Chapter 3 Preliminaries
The notion of proximity among entities in a set \(S\) holds significant relevance in various machine learning applications as it facilitates the comprehension of inter-entity relationships in \(S\). For example, clustering algorithms aim to group points that are proximal to each other. In recommendation systems, the objective is to suggest items that exhibit similarity to those for which a user has already expressed interest. However, the question is how do we precisely quantify the notion of proximity?
Consider a set \(S\) consisting of a collection of abstract entities, as depicted in Figure 3.1(a). Consider the red entity (vertex) \(x\) in the same figure. We wish to identify the entities (vertices) in \(S\) that are ‘closely related’ or ‘in close proximity’ to \(x\). However, a set has no inherent notion of proximity or relations between its entities.
Defining binary relations (edges) among the entities of set \(S\) provides one way of introducing the concept of proximity, which results in a graph whose vertex set is \(S\), as shown in Figure 3.1(b). Using this ‘auxiliary structure’ of edges defined on top of set \(S\), one may declare the ‘local neighborhood’ of \(x\), denoted by \(\mathcal{N}(x)\), to be the subset of \(S\) consisting of all entities that are adjacent to \(x\) via an edge. In Figure 3.1(b), the neighborhood of vertex \(x\) (in red) in \(S\) consists of all vertices colored in yellow.
The choice of neighborhood \(\mathcal{N}(x)\) in Figure 3.1(b) is arbitrary. For example, an alternative valid notion of neighborhood is given by defining \(\mathcal{N}(x)\) to contain all vertices whose distance from the red vertex \(x\) is at most two, represented by all vertices colored in yellow in Figure3.1(c). In Figure 3.1(d), the neighborhood \(\mathcal{N}(x)\) is chosen to consist of all yellow vertices that form triangles incident to red vertex \(x\). In Figure 3.1(e), the neighborhood \(\mathcal{N}(x)\) is chosen to consist of all yellow vertices that form trapezoids incident to the red vertex \(x\). It becomes clear from Figures 3.1(d) and (e) that additional auxiliary structures, such as triangles and trapezoids, can be used to define the notion of neighborhood. In practice, the choice of neighborhood typically depends on the application. Recent research has explored using graph geometry to obtain richer neighborhood notions, as seen in (Morris et al. 2019; Hajij, Istvan, and Zamzmi 2020; L. Zhao et al. 2022). However, the fundamental concept remains the same: one starts by introducing an auxiliary structure defined on a vertex set, and then utilizes the auxiliary structure to induce a well-defined notion of proximity.

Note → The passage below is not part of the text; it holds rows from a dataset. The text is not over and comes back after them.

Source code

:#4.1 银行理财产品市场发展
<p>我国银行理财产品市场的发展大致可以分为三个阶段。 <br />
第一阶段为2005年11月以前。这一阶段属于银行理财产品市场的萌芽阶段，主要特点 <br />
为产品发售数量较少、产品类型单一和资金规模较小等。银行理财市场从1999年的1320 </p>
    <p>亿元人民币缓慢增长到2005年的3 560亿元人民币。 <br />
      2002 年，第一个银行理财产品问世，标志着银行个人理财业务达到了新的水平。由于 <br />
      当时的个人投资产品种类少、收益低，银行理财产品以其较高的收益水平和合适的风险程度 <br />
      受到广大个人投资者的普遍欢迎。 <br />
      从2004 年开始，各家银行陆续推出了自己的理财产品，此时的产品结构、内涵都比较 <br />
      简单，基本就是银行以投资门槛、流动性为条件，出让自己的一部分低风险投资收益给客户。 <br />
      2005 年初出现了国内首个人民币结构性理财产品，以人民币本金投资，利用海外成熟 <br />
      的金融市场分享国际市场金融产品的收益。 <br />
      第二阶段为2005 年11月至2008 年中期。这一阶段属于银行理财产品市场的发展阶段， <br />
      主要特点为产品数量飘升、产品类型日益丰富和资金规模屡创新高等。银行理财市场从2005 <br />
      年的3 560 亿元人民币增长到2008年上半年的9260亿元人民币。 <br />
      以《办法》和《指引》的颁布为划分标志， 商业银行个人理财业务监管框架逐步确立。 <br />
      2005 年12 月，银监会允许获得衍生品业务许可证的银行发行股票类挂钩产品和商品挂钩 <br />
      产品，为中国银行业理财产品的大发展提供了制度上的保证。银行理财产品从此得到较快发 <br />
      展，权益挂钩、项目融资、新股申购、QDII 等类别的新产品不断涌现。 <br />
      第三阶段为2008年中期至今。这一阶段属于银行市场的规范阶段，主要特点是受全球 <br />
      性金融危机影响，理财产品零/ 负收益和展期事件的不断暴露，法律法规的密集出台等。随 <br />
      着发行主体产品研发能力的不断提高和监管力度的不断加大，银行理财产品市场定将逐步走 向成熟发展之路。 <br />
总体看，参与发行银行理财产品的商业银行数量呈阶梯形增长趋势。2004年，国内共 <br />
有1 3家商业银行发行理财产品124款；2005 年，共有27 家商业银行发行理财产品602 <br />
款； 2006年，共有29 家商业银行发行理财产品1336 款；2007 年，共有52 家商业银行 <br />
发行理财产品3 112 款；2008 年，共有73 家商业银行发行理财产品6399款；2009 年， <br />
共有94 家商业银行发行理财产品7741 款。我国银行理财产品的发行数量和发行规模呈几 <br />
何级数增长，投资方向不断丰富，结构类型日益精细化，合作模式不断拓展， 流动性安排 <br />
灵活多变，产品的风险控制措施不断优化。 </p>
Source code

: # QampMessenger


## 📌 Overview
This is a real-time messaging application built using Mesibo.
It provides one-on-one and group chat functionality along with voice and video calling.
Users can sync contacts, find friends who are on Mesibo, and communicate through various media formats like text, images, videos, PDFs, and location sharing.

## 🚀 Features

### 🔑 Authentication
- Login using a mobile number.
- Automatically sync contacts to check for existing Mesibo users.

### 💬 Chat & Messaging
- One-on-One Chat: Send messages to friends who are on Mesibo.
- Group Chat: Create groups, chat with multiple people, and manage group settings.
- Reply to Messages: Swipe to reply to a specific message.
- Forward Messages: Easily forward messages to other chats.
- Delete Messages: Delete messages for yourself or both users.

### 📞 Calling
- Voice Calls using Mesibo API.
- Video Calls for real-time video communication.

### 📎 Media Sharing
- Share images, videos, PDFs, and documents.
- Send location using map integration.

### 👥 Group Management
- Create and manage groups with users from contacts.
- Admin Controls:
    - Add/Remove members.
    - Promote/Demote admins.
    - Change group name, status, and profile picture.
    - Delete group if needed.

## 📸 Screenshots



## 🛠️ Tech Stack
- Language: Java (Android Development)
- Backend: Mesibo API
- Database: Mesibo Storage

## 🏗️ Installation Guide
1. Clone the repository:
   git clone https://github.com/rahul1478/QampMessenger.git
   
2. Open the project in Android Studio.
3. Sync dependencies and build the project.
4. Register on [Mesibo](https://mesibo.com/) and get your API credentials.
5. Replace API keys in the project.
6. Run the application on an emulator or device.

Upon generalizing graphs to higher-order networks, it is natural to also generalize the notion of neighborhood for graphs to higher-order networks. The precise notion of neighborhood or proximity among entities of a set \(S\) has been studied in topology (Munkres 1974). A topology defined on \(S\) allows us to meaningfully describe the proximity of the elements in \(S\) to each other. This section introduces topological notions and definitions with the aim of generalizing graphs to higher-order networks.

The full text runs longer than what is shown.